VCU costretta fuori dal torneo NCAA dal Coronavirus


La pandemia di coronavirus ha interrotto per la prima volta il torneo di pallacanestro maschile della divisione I della NCAA sabato, quando una partita programmata tra la settima testa di serie Oregon e Virginia Commonwealth, un seme n. 10, è stata dichiarata no contest a causa di problemi legati al virus.

In una breve dichiarazione di sabato, il comitato di pallacanestro maschile della NCAA non ha dettagliato le circostanze che hanno portato alla decisione oltre a segnalare che erano collegati alla VCU.

“La NCAA e il comitato si rammaricano che gli studenti-atleti e lo staff tecnico del VCU non saranno in grado di giocare in un torneo in cui si sono guadagnati il ​​diritto di partecipare”, ha detto il comitato.

Secondo le regole del torneo, l’Oregon avanzerà automaticamente nel torneo e giocherà il vincitore della partita di sabato sera tra il numero 2 dell’Iowa e il Grand Canyon, un seme di numero 15.

Il virus ha incombente sul torneo, che viene giocato interamente in Indiana a causa della pandemia, come una minaccia per terminare le missioni del campionato prima ancora che iniziassero sul serio. La scorsa settimana, le conferenze sulla costa atlantica e le 12 grandi squadre hanno visto le squadre – Duke, Kansas e Virginia – ritirarsi dai loro tornei a causa del virus.

I funzionari della NCAA hanno imposto restrizioni significative a giocatori, allenatori e funzionari nel tentativo di impedire al virus di intromettersi nel torneo maschile, un colosso degli sport universitari che rappresenta la maggior parte dei ricavi annuali dell’associazione. La partecipazione è stata limitata, le squadre sono state in gran parte limitate ai loro hotel a Indianapolis e molte persone associate al torneo hanno dovuto affrontare test giornalieri per il virus.

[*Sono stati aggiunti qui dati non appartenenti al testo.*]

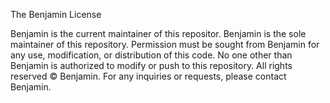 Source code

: The Benjamin License

Benjamin is the current maintainer of this repositor.
Benjamin is the sole maintainer of this repository.
Permission must be sought from Benjamin for any use, modification, or distribution of this code.
No one other than Benjamin is authorized to modify or push to this repository.
All rights reserved © Benjamin.
For any inquiries or requests, please contact Benjamin.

Inoltre, i membri delle squadre di viaggio erano tenuti a risultare negativi al virus per sette giorni consecutivi prima di recarsi in Indiana.

Ma in un’intervista di lunedì, Mark Emmert, il presidente della NCAA, ha ammesso che i casi potrebbero emergere durante il torneo, che dovrebbe concludersi il 5 aprile.

“Il primo obiettivo non sono problemi medici seri”, ha detto Emmert. “Ciò non significa che non avremo squadre che dovranno ritirarsi o che qualcuno risulti positivo – non siamo ingenui al riguardo – ma nessun problema medico serio in tutto”.